Any of us might easily list a dozen things that contribute to a success in starting a business, but what if we ask a different question? What if we ask how to ensure failure rather than success? This is what I think of as the sculptor’s view. In carving the dolphins among the stone waves (see above), you don’t so much carve the dolphins, as you remove all the stone that’s not part of the dolphins.

Instead of asking what we should do, we should ask what NOT to do.

So I gave a succinct summary on precisely how to fail.
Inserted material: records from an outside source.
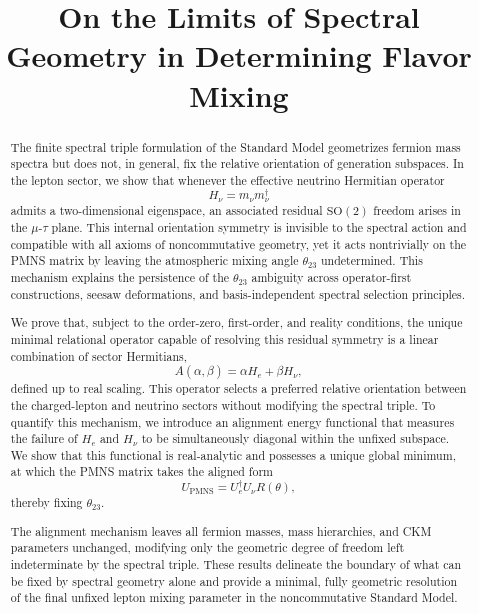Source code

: \usepackage{amsfonts}
\usepackage{amstext}
\usepackage{amsopn}
\usepackage{amsthm}
\usepackage{amssymb}
\usepackage{amsmath}
\usepackage{hyperref}



\title{On the Limits of Spectral Geometry in Determining Flavor Mixing}

\maketitle

\begin{abstract}
The finite spectral triple formulation of the Standard Model geometrizes fermion mass spectra but does not, in general, fix the relative orientation of generation subspaces. In the lepton sector, we show that whenever the effective neutrino Hermitian operator
\[
H_\nu = m_\nu m_\nu^\dagger
\]
admits a two-dimensional eigenspace, an associated residual $\mathrm{SO}(2)$ freedom arises in the $\mu$-$\tau$ plane. This internal orientation symmetry is invisible to the spectral action and compatible with all axioms of noncommutative geometry, yet it acts nontrivially on the PMNS matrix by leaving the atmospheric mixing angle $\theta_{23}$ undetermined. This mechanism explains the persistence of the $\theta_{23}$ ambiguity across operator-first constructions, seesaw deformations, and basis-independent spectral selection principles.

We prove that, subject to the order-zero, first-order, and reality conditions, the unique minimal relational operator capable of resolving this residual symmetry is a linear combination of sector Hermitians,
\[
A(\alpha,\beta) = \alpha H_e + \beta H_\nu,
\]
defined up to real scaling. This operator selects a preferred relative orientation between the charged-lepton and neutrino sectors without modifying the spectral triple. To quantify this mechanism, we introduce an alignment energy functional that measures the failure of $H_e$ and $H_\nu$ to be simultaneously diagonal within the unfixed subspace. We show that this functional is real-analytic and possesses a unique global minimum, at which the PMNS matrix takes the aligned form
\[
U_{\mathrm{PMNS}} = U_e^\dagger U_\nu R(\theta),
\]
thereby fixing $\theta_{23}$.

The alignment mechanism leaves all fermion masses, mass hierarchies, and CKM parameters unchanged, modifying only the geometric degree of freedom left indeterminate by the spectral triple. These results delineate the boundary of what can be fixed by spectral geometry alone and provide a minimal, fully geometric resolution of the final unfixed lepton mixing parameter in the noncommutative Standard Model.
\end{abstract}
Rather than offering vague conceptual jargon or warm and fuzzy vision statements, my list of how-to-fail is concrete and is based on personal experience and on observation of how others manage to ensure their own failures. These rules let carve away the unwanted stone and get a better view of how to stay afloat when we start a business. The best ways to ensure failure are to:

  1. Quit. Quitting guarantees failure. Obstacles abound in any startup and must be surmounted, not succumbed to. In raising funds, for example, a response rate of one percent is not atypical, nor a delay of several years to receive funding. Such obstacles are painful and frustrating, but they should serve to inoculate you with endurance and patience against the myriad future obstacles that will always arise. Quitters fail.
  2. Hire bad people. Most startups fail not because of bad business models or bad science (although both are all too common), but from bad people. Egos, dishonesty, infighting, turf wars, status battles, and similar problems are the death of companies. Unless your team respects one another and enjoys working together, you have a recipe for failure. The same applies to your investors: if you don’t like them, don’t take their money or they’ll soon take your company.
  3. Ignore regulations. I have seen companies elect to ignore the SEC, the FDA, the IRS, or other relevant regulations, laws, or standards. Regulations may be difficult, laws may be Byzantine, standards may be onerous, but ignoring the legal and regulatory boundaries, even in trivial ways, is an excellent way to ensure a spectacular failure, often with the lawyers, the agencies, and the media displaying a satisfied schadenfreude as you crash.
  4. Target stale ideas. Most startups tout an old product in new colors. A startup may muddle along by “perfecting the iron lung” (instead of perfecting a polio vaccine) or “breeding faster horses” (instead of inventing the automobile), but real success lies in innovative risk-taking. The risk is in the degree of innovation, but if you can’t take risks, why are you starting a company at all? If you want to fail quietly and without anyone noticing, try selling yesterday’s product to tomorrow’s public.

These may sound obvious, but these (and a few other) behaviors are precisely why most start-ups sink beneath the waves. It’s not that they don’t have a lot going for them, but that they have even more going against them, and so they fail.

Telocyte has taken a different tack since our inception. We’ve never quit and never will. Our executive team is not only superbly competent and dedicated to improving lives, but we like and respect one another personally and professionally. We understand and adhere to all the relevant regulations, laws, and standards. Our approach is novel and well-supported, as we follow a completely untrodden path toward improving lives in dramatic and unexpected ways.

Success is never guaranteed, but we guarantee that our approach, our vision, and our people intend to make lives better, healthier, and safer. We now have two commitments for full funding of our animal study and our FDA human trials. As the new year breaks, we await only the initial tranche to move ahead as we sculpt our vision into success. So from all of us to each of you: may you have the best of health in the new year and share our success as we move forward.